The assembly speaker said he would prioritize education spending and small business support when considering the budget. However, because the legislature is legally required to pass a balanced budget nothing would be off the table.

"I don't know that we can afford to say that we can't touch anything," Frierson said. "I don't know that you can advance a state budget that way without running a deficit which we're not allowed to do."

Cannizzaro agreed with Sisolak's prioritization of education and healthcare-related spending.

She said restoring Medicaid reimbursement rates to the level they were before the 2020 special session of the legislature would be important to the state's healthcare infrastructure during and after the coronavirus pandemic.

"During the special session," Cannizzaro said. "We had to make a lot of tough choices when faced with a roughly $1.3 billion budget deficit and we are required to have a balanced budget so there were cuts to things in health care like Medicaid."

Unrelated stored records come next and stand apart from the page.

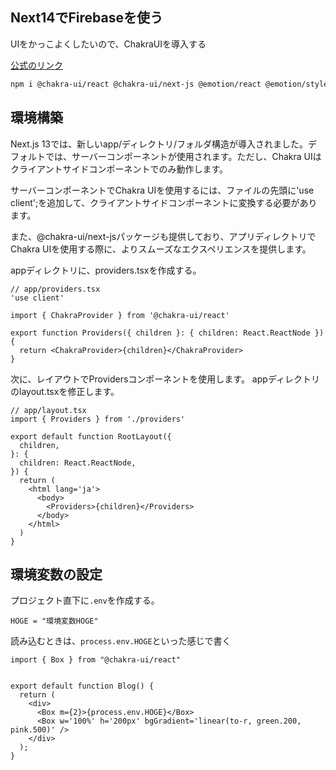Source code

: ## Next14でFirebaseを使う
UIをかっこよくしたいので、ChakraUIを導入する

[公式のリンク](https://chakra-ui.com/getting-started/nextjs-app-guide)

```bash
npm i @chakra-ui/react @chakra-ui/next-js @emotion/react @emotion/styled framer-motion
```

## 環境構築
Next.js 13では、新しいapp/ディレクトリ/フォルダ構造が導入されました。デフォルトでは、サーバーコンポーネントが使用されます。ただし、Chakra UIはクライアントサイドコンポーネントでのみ動作します。

サーバーコンポーネントでChakra UIを使用するには、ファイルの先頭に'use client';を追加して、クライアントサイドコンポーネントに変換する必要があります。

また、@chakra-ui/next-jsパッケージも提供しており、アプリディレクトリでChakra UIを使用する際に、よりスムーズなエクスペリエンスを提供します。

appディレクトリに、providers.tsxを作成する。
```tsx
// app/providers.tsx
'use client'

import { ChakraProvider } from '@chakra-ui/react'

export function Providers({ children }: { children: React.ReactNode }) {
  return <ChakraProvider>{children}</ChakraProvider>
}
```

次に、レイアウトでProvidersコンポーネントを使用します。
appディレクトリのlayout.tsxを修正します。

```tsx
// app/layout.tsx
import { Providers } from './providers'

export default function RootLayout({
  children,
}: {
  children: React.ReactNode,
}) {
  return (
    <html lang='ja'>
      <body>
        <Providers>{children}</Providers>
      </body>
    </html>
  )
}
```

## 環境変数の設定
プロジェクト直下に`.env`を作成する。
```
HOGE = "環境変数HOGE"
```

読み込むときは、`process.env.HOGE`といった感じで書く
```tsx
import { Box } from "@chakra-ui/react"


export default function Blog() {
  return (
    <div>
      <Box m={2}>{process.env.HOGE}</Box>
      <Box w='100%' h='200px' bgGradient='linear(to-r, green.200, pink.500)' />
    </div>
  );
}
```

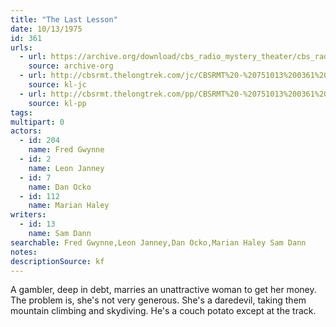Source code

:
 ```yaml
---
title: "The Last Lesson"
date: 10/13/1975
id: 361
urls: 
  - url: https://archive.org/download/cbs_radio_mystery_theater/cbs_radio_mystery_theater-0351-0400.zip/cbs_radio_mystery_theater-0351-0400%2Fcbsrmt_0361_the_last_lesson.mp3
    source: archive-org
  - url: http://cbsrmt.thelongtrek.com/jc/CBSRMT%20-%20751013%200361%20The%20Last%20Lesson%20vbr%20fb2_jc.mp3
    source: kl-jc
  - url: http://cbsrmt.thelongtrek.com/pp/CBSRMT%20-%20751013%200361%20The%20Last%20Lesson_pp.mp3
    source: kl-pp
tags: 
multipart: 0
actors:  
  - id: 204
    name: Fred Gwynne  
  - id: 2
    name: Leon Janney  
  - id: 7
    name: Dan Ocko  
  - id: 112
    name: Marian Haley
writers:  
  - id: 13
    name: Sam Dann
searchable: Fred Gwynne,Leon Janney,Dan Ocko,Marian Haley Sam Dann
notes: 
descriptionSource: kf
---
```

A gambler, deep in debt, marries an unattractive woman to get her money. The problem is, she's not very generous. She's a daredevil, taking them mountain climbing and skydiving. He's a couch potato except at the track.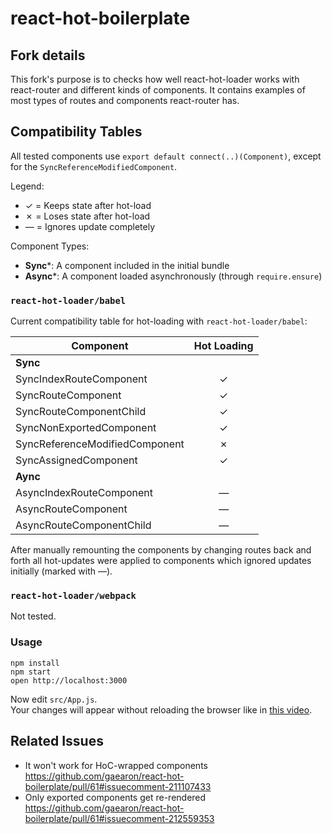 react-hot-boilerplate
=====================

## Fork details
This fork's purpose is to checks how well react-hot-loader works with react-router and different kinds of components. It contains examples of most types of routes and components react-router has.

## Compatibility Tables

All tested components use `export default connect(..)(Component)`, except for the `SyncReferenceModifiedComponent`.

Legend:
- ✓ = Keeps state after hot-load
- ✗ = Loses state after hot-load
- — = Ignores update completely

Component Types:
- **Sync***: A component included in the initial bundle
- **Async***: A component loaded asynchronously (through `require.ensure`)


### `react-hot-loader/babel`
Current compatibility table for hot-loading with `react-hot-loader/babel`:

Component | Hot Loading
--- | :---:
**Sync** |
SyncIndexRouteComponent | ✓
SyncRouteComponent | ✓
SyncRouteComponentChild | ✓
SyncNonExportedComponent | ✓
SyncReferenceModifiedComponent | ✗
SyncAssignedComponent | ✓
**Aync** |
AsyncIndexRouteComponent | —
AsyncRouteComponent | —
AsyncRouteComponentChild | —

After manually remounting the components by changing routes back and forth all hot-updates were applied to components which ignored updates initially (marked with —).

### `react-hot-loader/webpack`
Not tested.

### Usage

```
npm install
npm start
open http://localhost:3000
```

Now edit `src/App.js`.  
Your changes will appear without reloading the browser like in [this video](http://vimeo.com/100010922).

## Related Issues
- It won't work for HoC-wrapped components https://github.com/gaearon/react-hot-boilerplate/pull/61#issuecomment-211107433
- Only exported components get re-rendered https://github.com/gaearon/react-hot-boilerplate/pull/61#issuecomment-212559353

Settelmeyer and Titus both pointed to education spending as among the most important for the coming biennium.

"Education has to be a priority," Titus said. "That's our number one function in the Legislature is to approve the budgets and the number one budget we have to pass first before we look at any other budget is education."

Titus said budget-related conversation among legislative leadership has been limited in the weeks leading up to the session.

RELATED: Nevada proposes cuts to education, hopes for federal relief

She said most of the talks have concerned safety procedures in the Capitol to prevent the spread of the coronavirus.

Settelmeyer said any in-depth talks wouldn't be fruitful at this point anyway as the mid-session economic forum would truly tell them what they can spend.

"In May when the forum gives us that number, that's the amount of money we have to spend. So, it doesn't particularly matter right now what anyone has to say," he said.

The 120-day 2021 Nevada legislative session begins on Feb. 1.